When the king sent men to arrest Aedh, St. Ronan hid him and so Diarmuid had Ronan arrested and tried in his stead. He was condemned by the ecclasiastics for this act and Ronan himself uttered the famous curse, 'Desolate be Tara forever!' Soon after, Tara was abandoned, never to achieve its former splendor... [Diarmuid's wife] had an affair with Flann, so Diarmuid had Flann's fortress burnt over his head. Sorely wounded, Flann tried to escape the flames by crawling into a vat of water where he drowned... Bec Mac De [Diarmuid's druid councilor] prophesied that Diarmuid would be killed by Flann's kinsman, Aedh Dubh in the house of Banban... The manner of his death would be by slaughter, by burning, by drowning and by the ridge pole of a roof falling on his head... The Prophecy seemed so unlikely that Diarmuid scorned it, even when Banban invited him to a feast... Aedh Dubh was there and stabbed the High King with his spear. Wounded, Diarmuid fled back into the house. Aedh Dubh's men set fire to it. Seeking to escape the flame, Diarmuid scrambled into a vat of ale. A burning ridge pole fell on to his head. The prophecy was fulfilled (Ellis, 84).

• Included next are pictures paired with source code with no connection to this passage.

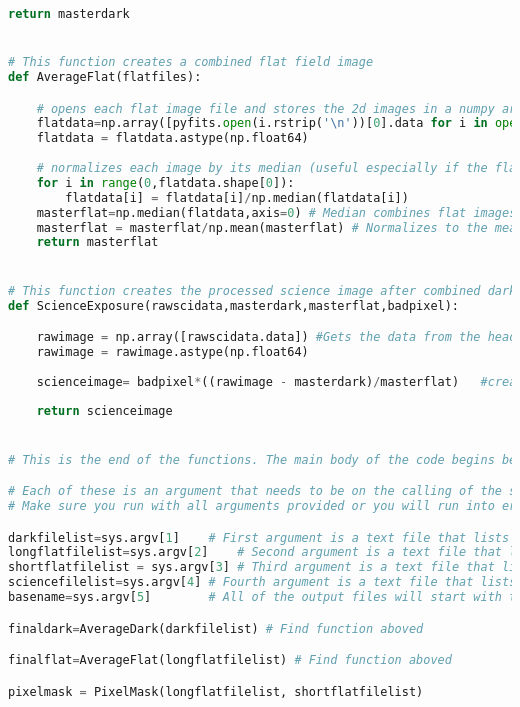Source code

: \documentclass{aastex}
\begin{document}
\begin{lstlisting}[language=Python, caption= Cleans science images (YM)]
	return masterdark


# This function creates a combined flat field image
def AverageFlat(flatfiles):

	# opens each flat image file and stores the 2d images in a numpy array
	flatdata=np.array([pyfits.open(i.rstrip('\n'))[0].data for i in open(flatfiles)])
	flatdata = flatdata.astype(np.float64)
	
	# normalizes each image by its median (useful especially if the flats have very different count level):
	for i in range(0,flatdata.shape[0]):
		flatdata[i] = flatdata[i]/np.median(flatdata[i])
	masterflat=np.median(flatdata,axis=0) # Median combines flat images
	masterflat = masterflat/np.mean(masterflat) # Normalizes to the mean of the flats
	return masterflat


# This function creates the processed science image after combined dark, and flat images have been created.  
def ScienceExposure(rawscidata,masterdark,masterflat,badpixel):

	rawimage = np.array([rawscidata.data]) #Gets the data from the header of the science image file
	rawimage = rawimage.astype(np.float64)
	
	scienceimage= badpixel*((rawimage - masterdark)/masterflat)   #creates final science image
	
	return scienceimage


# This is the end of the functions. The main body of the code begins below.

# Each of these is an argument that needs to be on the calling of the script. 
# Make sure you run with all arguments provided or you will run into errors!

darkfilelist=sys.argv[1]    # First argument is a text file that lists the names of all dark current image file names
longflatfilelist=sys.argv[2]    # Second argument is a text file that lists the names of all of the long exposure flat field images
shortflatfilelist = sys.argv[3] # Third argument is a text file that lists the names of all of the short exposure flat field images
sciencefilelist=sys.argv[4] # Fourth argument is a text file that lists the names of all the science images
basename=sys.argv[5]        # All of the output files will start with the string value of basename. 

finaldark=AverageDark(darkfilelist) # Find function aboved

finalflat=AverageFlat(longflatfilelist) # Find function aboved

pixelmask = PixelMask(longflatfilelist, shortflatfilelist)


\end{lstlisting}
\end{document}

Both of the elements which Evans discusses are present in this story of Diarmuid's death. In this story, there is a prophecy of the threefold death before it occurs. In fact, Diarmuid's death is foretold by three different men in the original story. Diarmuid has also clearly violated two of the three functions. He sins against the sanctity of the priestly function, by trying St. Ronan. For this crime Ronan curses the throne at Tara. Diarmuid also murders Flann, a violation of the warrior function. Diarmuid is punished for his transgressions by the triple nature of his death.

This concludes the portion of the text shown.